Although he is recognised by everyone he passes, nobody believes that he is actually Hitler; instead, they think he is either a comedian or a method actor. He appears on a variety television show called Whoa, dude!, going off-script to broadcast his views. Videos of his angry rants become hugely successful on YouTube, and he achieves modern celebrity status as a performer. The newspaper Bild tries to take him down, but is sued into praising him. He is attacked by Neo-Nazis who assume he is mocking Hitler's memory, unaware that he is the genuine article. In the end, he uses his popularity to re-enter politics.
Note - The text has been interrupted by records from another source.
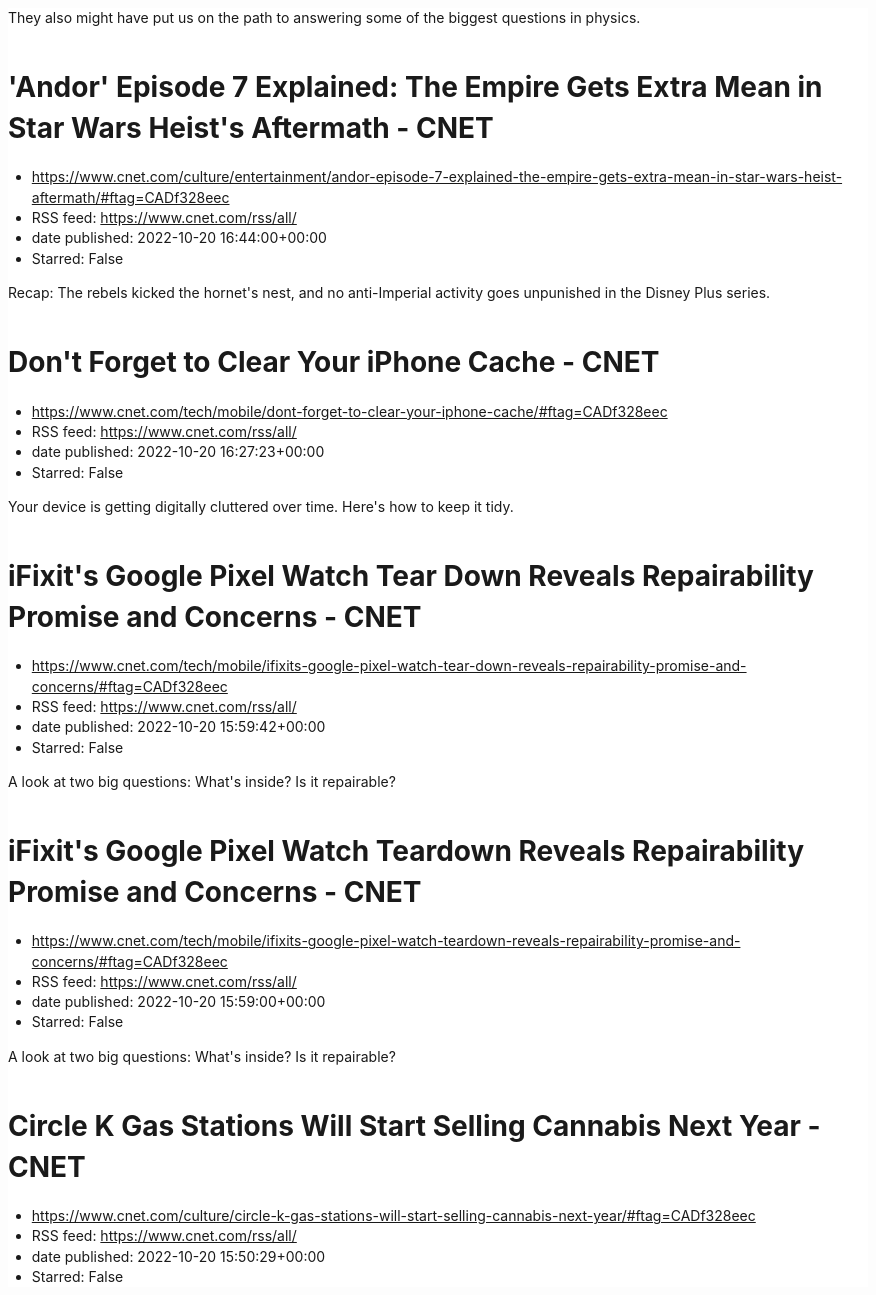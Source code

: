 They also might have put us on the path to answering some of the biggest questions in physics.

# 'Andor' Episode 7 Explained: The Empire Gets Extra Mean in Star Wars Heist's Aftermath     - CNET
 - https://www.cnet.com/culture/entertainment/andor-episode-7-explained-the-empire-gets-extra-mean-in-star-wars-heist-aftermath/#ftag=CADf328eec
 - RSS feed: https://www.cnet.com/rss/all/
 - date published: 2022-10-20 16:44:00+00:00
 - Starred: False

Recap: The rebels kicked the hornet's nest, and no anti-Imperial activity goes unpunished in the Disney Plus series.

# Don't Forget to Clear Your iPhone Cache     - CNET
 - https://www.cnet.com/tech/mobile/dont-forget-to-clear-your-iphone-cache/#ftag=CADf328eec
 - RSS feed: https://www.cnet.com/rss/all/
 - date published: 2022-10-20 16:27:23+00:00
 - Starred: False

Your device is getting digitally cluttered over time. Here's how to keep it tidy.

# iFixit's Google Pixel Watch Tear Down Reveals Repairability Promise and Concerns     - CNET
 - https://www.cnet.com/tech/mobile/ifixits-google-pixel-watch-tear-down-reveals-repairability-promise-and-concerns/#ftag=CADf328eec
 - RSS feed: https://www.cnet.com/rss/all/
 - date published: 2022-10-20 15:59:42+00:00
 - Starred: False

A look at two big questions: What's inside? Is it repairable?

# iFixit's Google Pixel Watch Teardown Reveals Repairability Promise and Concerns     - CNET
 - https://www.cnet.com/tech/mobile/ifixits-google-pixel-watch-teardown-reveals-repairability-promise-and-concerns/#ftag=CADf328eec
 - RSS feed: https://www.cnet.com/rss/all/
 - date published: 2022-10-20 15:59:00+00:00
 - Starred: False

A look at two big questions: What's inside? Is it repairable?

# Circle K Gas Stations Will Start Selling Cannabis Next Year     - CNET
 - https://www.cnet.com/culture/circle-k-gas-stations-will-start-selling-cannabis-next-year/#ftag=CADf328eec
 - RSS feed: https://www.cnet.com/rss/all/
 - date published: 2022-10-20 15:50:29+00:00
 - Starred: False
==Characters (including main, supporting and recurring) ==
- the letters in bold indicate that a character is the main character. The (**) indicates which characters' first names were renamed and/or which characters were changed in the 2015 film adaptation.

- Adolf Hitler
- Joachim Sensenbrink**
- Frank Sawatzki**
- Madam Carmen Bellini**
- Vera Krömeier**
- The Man at the Kiosk
- Ali Gagmez**

(**in the 2015 film adaptation, Sensenbrink's first name (Joachim) is renamed to Christoph, as the character is played by German actor and comedian Christoph Maria Herbst, who also narrated the German audiobook of the novel in 2012. As well as this, the first names of Sawatzki (Frank), Krömeier (Vera), and Bellini (Carmen) were also renamed to Fabian, Franziska and Katja respectively (as played by their respective actors Fabian Busch, Franziska Wulf [de] and Katja Riemann.). The character Ali Gagmez (the host of Whoa, dude! and who becomes jealous of Hitler's popularity on the show) is changed into Michael Witzigmann (played by Michael Kessler) in the film adaptation.)

==Publication==
The book was priced at €19.33, a reference to Hitler's ascent to power in 1933.
By March 2014 it had sold 1.4 million copies in Germany. The book has been translated into 41 languages. An English-language translation, Look Who's Back, translated by Jamie Bulloch, was published in April 2014 by MacLehose Press.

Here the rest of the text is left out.